Sarah Kurdoghlian

CSC 448 Bioinformatics Algorithms Project | The goal is to aggregate bioinformatic analysis of COVID-19. We will be researching and analyzing the latest novel coronavirus data on a weekly basis as a part of CSC 448 Bioinformatics Algorithms at Cal Poly.

Week 1

To begin our research, we will be reviewing a few online coronavirus resources. This will help consolidate reliable sources of information.

1) The COVID-19 Tracking Project

Overview

The most complete testing data and results for the U.S. are publicly available for download as a CSV or for access through API requests. Here is their data api.

Analysis

I used the API and the /api/us/daily endpoint, which consists of US historical data, to conduct my own mini analysis. I asked the question: What are the trends in the increase of positive cases and negative cases as the number of test results increase?

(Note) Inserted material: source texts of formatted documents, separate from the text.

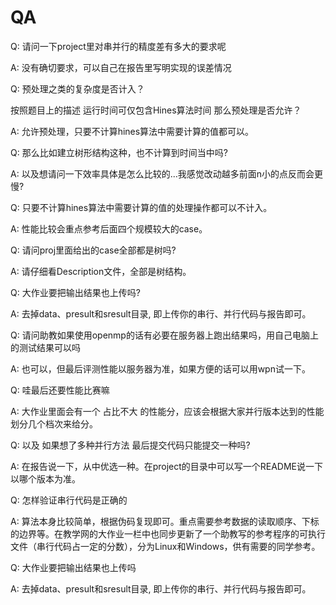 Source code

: # QA

Q: 请问一下project里对串并行的精度差有多大的要求呢

A: 没有确切要求，可以自己在报告里写明实现的误差情况

Q: 预处理之类的复杂度是否计入？

按照题目上的描述 运行时间可仅包含Hines算法时间 那么预处理是否允许？

A: 允许预处理，只要不计算hines算法中需要计算的值都可以。

Q: 那么比如建立树形结构这种，也不计算到时间当中吗?

A: 以及想请问一下效率具体是怎么比较的...我感觉改动越多前面n小的点反而会更慢?

Q: 只要不计算hines算法中需要计算的值的处理操作都可以不计入。

A: 性能比较会重点参考后面四个规模较大的case。

Q: 请问proj里面给出的case全部都是树吗? 

A: 请仔细看Description文件，全部是树结构。

Q: 大作业要把输出结果也上传吗?

A: 去掉data、presult和sresult目录, 即上传你的串行、并行代码与报告即可。

Q: 请问助教如果使用openmp的话有必要在服务器上跑出结果吗，用自己电脑上的测试结果可以吗

A: 也可以，但最后评测性能以服务器为准，如果方便的话可以用wpn试一下。

Q: 哇最后还要性能比赛嘛

A: 大作业里面会有一个 占比不大 的性能分，应该会根据大家并行版本达到的性能 划分几个档次来给分。

Q: 以及 如果想了多种并行方法 最后提交代码只能提交一种吗?

A: 在报告说一下，从中优选一种。在project的目录中可以写一个README说一下以哪个版本为准。

Q: 怎样验证串行代码是正确的

A: 算法本身比较简单，根据伪码复现即可。重点需要参考数据的读取顺序、下标的边界等。在教学网的大作业一栏中也同步更新了一个助教写的参考程序的可执行文件（串行代码占一定的分数），分为Linux和Windows，供有需要的同学参考。

Q: 大作业要把输出结果也上传吗

A: 去掉data、presult和sresult目录, 即上传你的串行、并行代码与报告即可。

View the python notebook here.

The plot at the bottom of the notebook shows a correlation between the number of test results and positive and negative cases. As the number of test results increases, we also see a large spike in the number of negative test results, which I would say is a good thing. We also see a much smaller spike in the number of positive results. Right now, the purple line for “increase in positive cases” is slightly sloped upward, indicating that each day more people are testing positive than the day before, but not significantly more people. The purple line for “increase in positive cases” is not hiking upwards, and ideally we want to see that line begin a downward slope. That would indicate to us that as the number of test results increase, the number of people testing postive is becoming less than day before. Similarly, we want to see the blue line labeled “increase in negative cases” continue hiking upward. This would indicate that each day, more people are testing negative than the day before.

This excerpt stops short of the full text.